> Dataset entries
▬▬▬▬▬▬▬▬▬▬
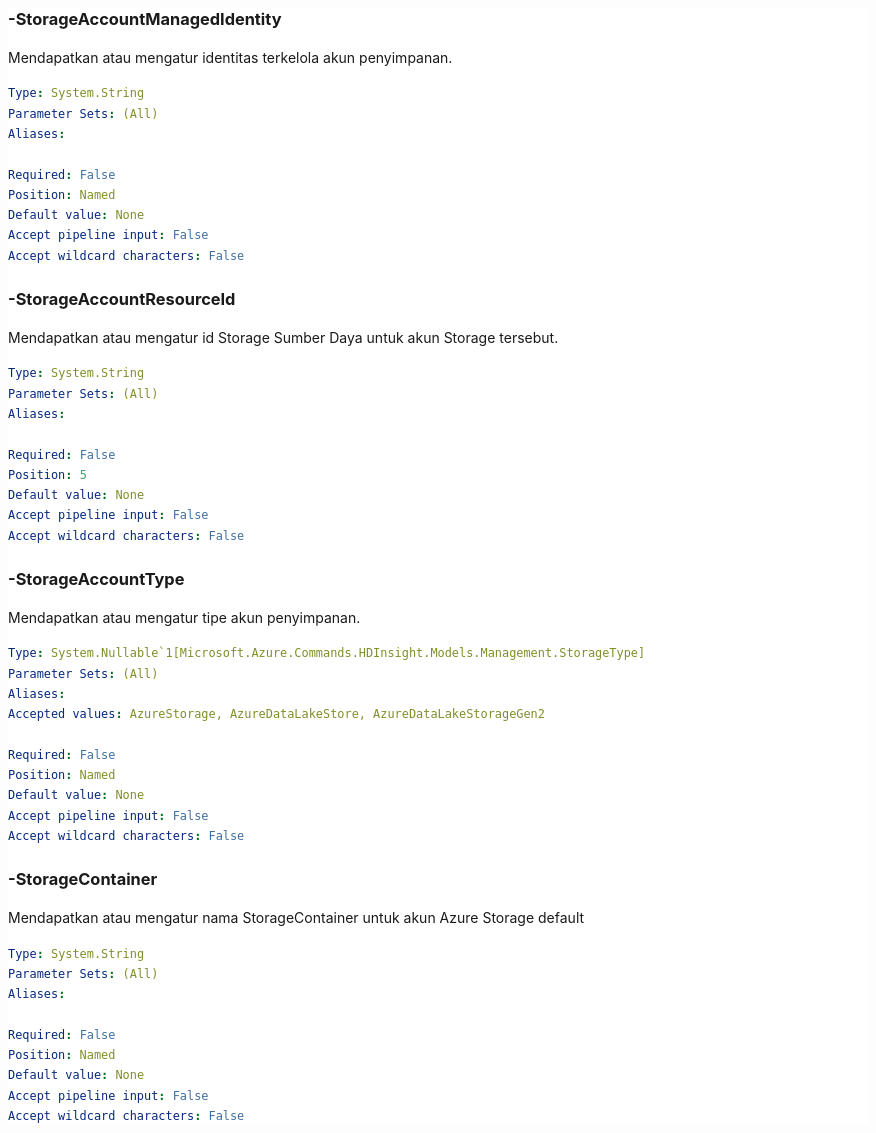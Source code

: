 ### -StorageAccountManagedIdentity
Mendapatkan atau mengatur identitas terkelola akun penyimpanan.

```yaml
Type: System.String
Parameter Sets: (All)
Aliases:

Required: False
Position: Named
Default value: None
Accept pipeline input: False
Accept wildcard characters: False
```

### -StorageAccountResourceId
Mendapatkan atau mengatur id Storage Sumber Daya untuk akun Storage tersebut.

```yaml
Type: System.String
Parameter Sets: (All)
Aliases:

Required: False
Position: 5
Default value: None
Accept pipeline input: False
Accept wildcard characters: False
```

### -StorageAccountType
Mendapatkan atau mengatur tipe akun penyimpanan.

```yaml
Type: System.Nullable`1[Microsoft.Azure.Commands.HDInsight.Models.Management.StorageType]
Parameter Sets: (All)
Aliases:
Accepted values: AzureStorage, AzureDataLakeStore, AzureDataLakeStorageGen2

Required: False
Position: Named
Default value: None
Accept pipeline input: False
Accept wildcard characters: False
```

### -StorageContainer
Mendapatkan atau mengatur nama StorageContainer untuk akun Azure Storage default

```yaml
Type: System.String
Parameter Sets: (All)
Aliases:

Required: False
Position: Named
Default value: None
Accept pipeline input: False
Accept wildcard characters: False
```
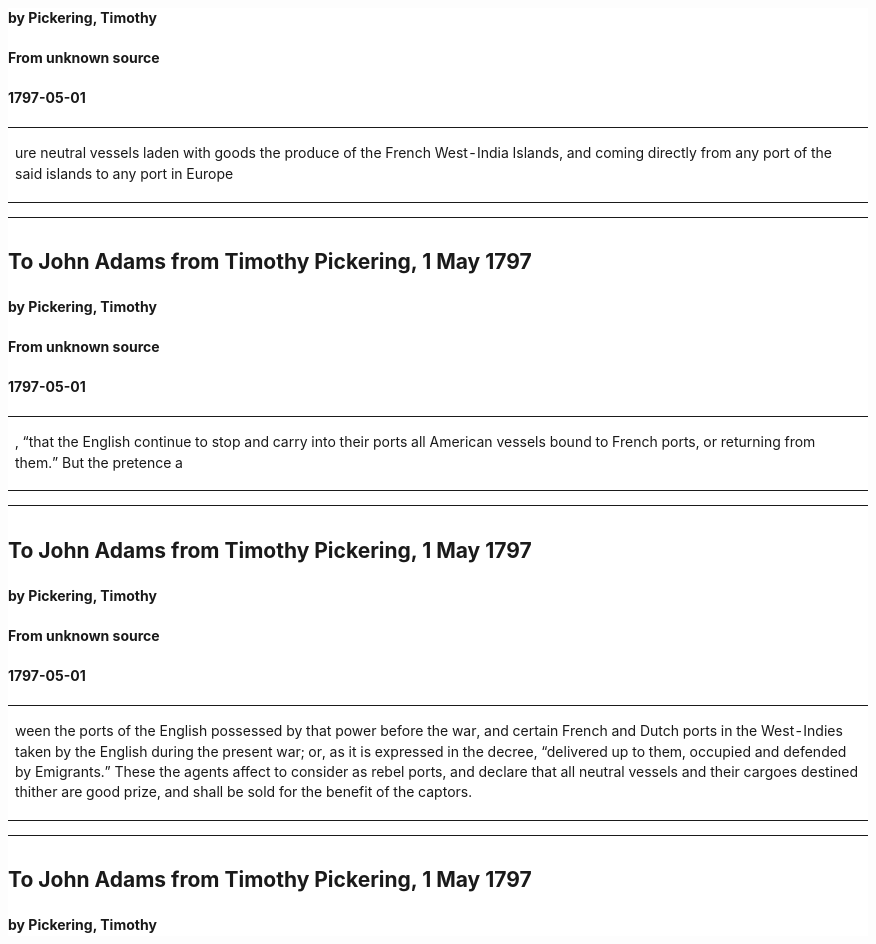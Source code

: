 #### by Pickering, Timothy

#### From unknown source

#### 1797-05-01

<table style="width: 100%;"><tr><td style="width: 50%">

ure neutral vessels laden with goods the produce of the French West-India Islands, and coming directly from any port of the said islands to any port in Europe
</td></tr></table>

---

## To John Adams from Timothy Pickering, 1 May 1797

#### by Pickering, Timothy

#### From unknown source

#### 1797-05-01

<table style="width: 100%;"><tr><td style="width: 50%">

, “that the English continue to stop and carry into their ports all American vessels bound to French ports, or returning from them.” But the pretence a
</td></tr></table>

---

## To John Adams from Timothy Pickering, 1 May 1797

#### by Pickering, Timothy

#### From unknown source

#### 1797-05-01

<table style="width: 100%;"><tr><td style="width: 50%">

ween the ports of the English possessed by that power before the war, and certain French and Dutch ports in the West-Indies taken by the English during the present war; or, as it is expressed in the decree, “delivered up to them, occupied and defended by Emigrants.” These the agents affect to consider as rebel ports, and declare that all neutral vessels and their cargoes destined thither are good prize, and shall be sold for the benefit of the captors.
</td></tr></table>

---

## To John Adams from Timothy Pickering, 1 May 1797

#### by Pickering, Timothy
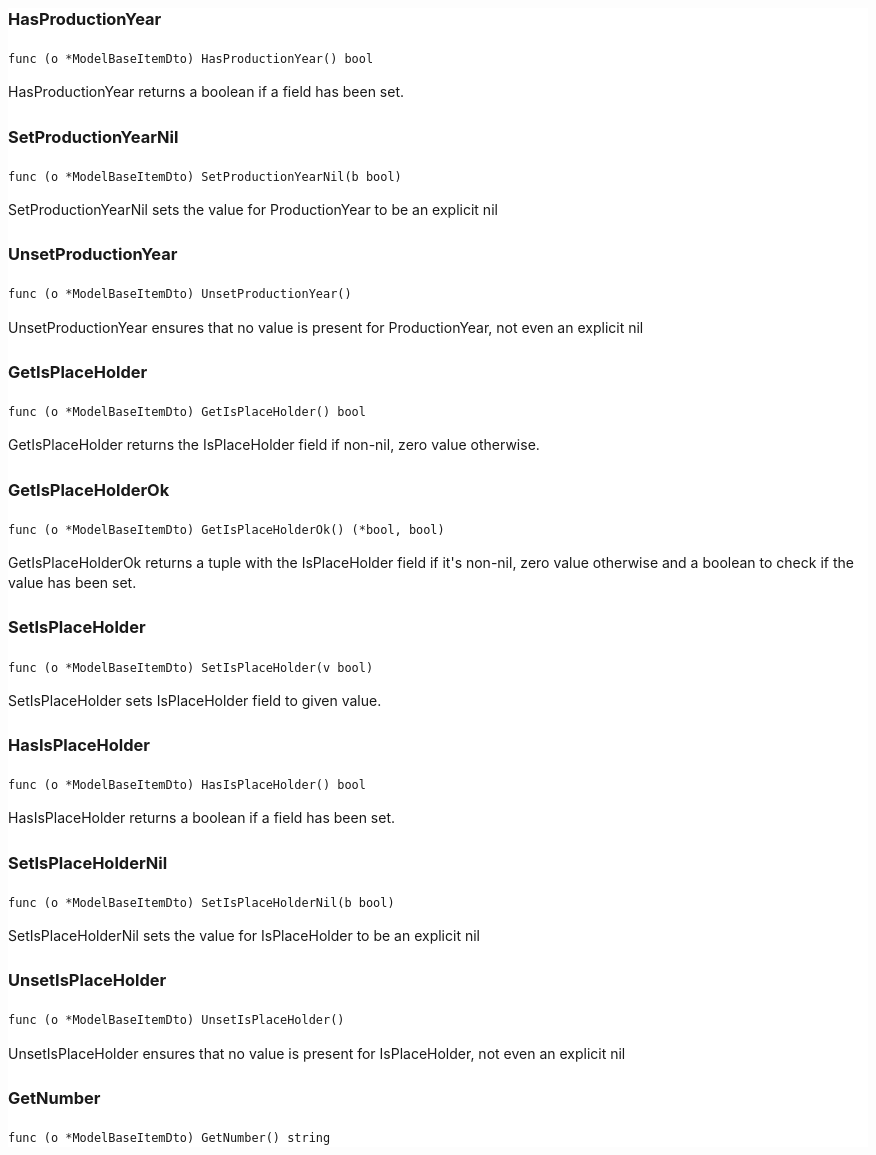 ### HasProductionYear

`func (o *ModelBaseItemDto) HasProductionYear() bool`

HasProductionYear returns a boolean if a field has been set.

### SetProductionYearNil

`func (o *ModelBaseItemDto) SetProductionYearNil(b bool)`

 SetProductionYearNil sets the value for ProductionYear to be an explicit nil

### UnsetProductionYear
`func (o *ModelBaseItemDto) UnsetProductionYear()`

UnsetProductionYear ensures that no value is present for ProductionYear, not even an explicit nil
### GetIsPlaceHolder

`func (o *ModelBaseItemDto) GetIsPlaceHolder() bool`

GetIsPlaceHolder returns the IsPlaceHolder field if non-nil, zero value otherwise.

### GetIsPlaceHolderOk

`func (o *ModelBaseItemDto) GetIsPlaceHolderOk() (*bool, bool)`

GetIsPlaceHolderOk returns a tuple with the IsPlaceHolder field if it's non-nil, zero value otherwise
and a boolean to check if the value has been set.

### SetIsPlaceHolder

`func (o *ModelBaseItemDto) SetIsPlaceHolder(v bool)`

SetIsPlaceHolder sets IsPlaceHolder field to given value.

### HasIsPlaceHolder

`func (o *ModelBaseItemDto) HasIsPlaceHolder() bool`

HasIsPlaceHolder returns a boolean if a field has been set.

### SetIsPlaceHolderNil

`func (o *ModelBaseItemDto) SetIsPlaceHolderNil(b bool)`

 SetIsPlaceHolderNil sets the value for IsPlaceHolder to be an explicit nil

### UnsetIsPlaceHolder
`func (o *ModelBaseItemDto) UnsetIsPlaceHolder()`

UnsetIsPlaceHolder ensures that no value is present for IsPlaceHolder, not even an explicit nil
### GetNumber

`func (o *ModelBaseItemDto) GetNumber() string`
▬▬▬▬▬▬▬▬▬▬
> What you need to do
Write the number of lines in the data above that contain the word "SetProductionYearNil", and add nothing to it.

> Solution for this exercise
3